Posted by jealibeanz on April 3, 2007, at 19:24:48
In reply to Re: I should hit myself. » jealibeanz, posted by Phillipa on April 3, 2007, at 19:09:01
> Jelly the fear now is what is keeping it from working at a much lower dose. Unless the blood drawn today indicates thyroid still not right. I did well for many years on short acting xanax then for some reason it started to make me feel tired. Maybe I converted to depression then? That's when I started valium again but I didn't get the ahhh feeling I got when I took it in my 20's. So I guess tolerance does build. But to change so drastically in a few weeks is so strange and scarey. Love Phillipa ps you done any studying of hasimotos and graves? Lar wrote yesterday basically they are the same which I still don't get. Brain not doing well.

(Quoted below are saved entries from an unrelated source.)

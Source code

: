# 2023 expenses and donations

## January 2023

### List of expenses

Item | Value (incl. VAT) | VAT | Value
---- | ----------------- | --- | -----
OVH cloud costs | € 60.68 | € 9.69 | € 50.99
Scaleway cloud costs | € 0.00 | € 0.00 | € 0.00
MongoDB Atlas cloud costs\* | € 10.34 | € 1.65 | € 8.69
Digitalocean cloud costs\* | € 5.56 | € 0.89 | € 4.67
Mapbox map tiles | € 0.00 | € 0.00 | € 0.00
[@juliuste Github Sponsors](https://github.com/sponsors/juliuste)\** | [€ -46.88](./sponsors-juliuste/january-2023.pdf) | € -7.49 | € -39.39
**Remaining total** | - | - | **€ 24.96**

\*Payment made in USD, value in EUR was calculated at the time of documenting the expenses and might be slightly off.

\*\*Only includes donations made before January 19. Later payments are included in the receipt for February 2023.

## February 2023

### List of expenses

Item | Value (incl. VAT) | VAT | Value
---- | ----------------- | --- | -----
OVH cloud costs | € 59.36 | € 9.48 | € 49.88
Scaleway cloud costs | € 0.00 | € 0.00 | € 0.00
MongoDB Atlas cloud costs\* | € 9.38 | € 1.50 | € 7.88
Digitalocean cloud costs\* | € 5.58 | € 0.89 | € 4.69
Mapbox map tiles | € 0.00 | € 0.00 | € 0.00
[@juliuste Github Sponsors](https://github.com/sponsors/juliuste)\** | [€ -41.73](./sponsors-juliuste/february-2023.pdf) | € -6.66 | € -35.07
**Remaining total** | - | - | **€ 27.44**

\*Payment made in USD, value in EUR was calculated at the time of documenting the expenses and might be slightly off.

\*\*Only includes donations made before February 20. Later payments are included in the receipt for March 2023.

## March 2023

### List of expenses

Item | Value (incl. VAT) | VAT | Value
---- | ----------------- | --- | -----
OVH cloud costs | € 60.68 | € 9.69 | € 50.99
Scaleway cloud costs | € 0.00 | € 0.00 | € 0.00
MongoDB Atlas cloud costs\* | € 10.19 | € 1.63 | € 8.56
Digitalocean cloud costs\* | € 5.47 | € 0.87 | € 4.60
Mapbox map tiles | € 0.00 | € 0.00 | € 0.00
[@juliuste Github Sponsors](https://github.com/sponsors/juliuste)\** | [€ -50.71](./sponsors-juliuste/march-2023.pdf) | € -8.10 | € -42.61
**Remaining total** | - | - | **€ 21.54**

I have no idea why I even think about Valium. I don't really expect my GP to say one day, hey you wanna try Valium? Haha, umm no new things!Ohhh... I must break out of my ridiculous behavior and communicate with him again. He'd be surprised to know that I've gone so long with a medication I'm unhappy with and that I'm afraid to tell him. And I'm now completely without one because nobody told him to refill it. That's probably the stupidest part on my side. I needed the new script a week ago and when I didn't get a call back, I should have pursued it.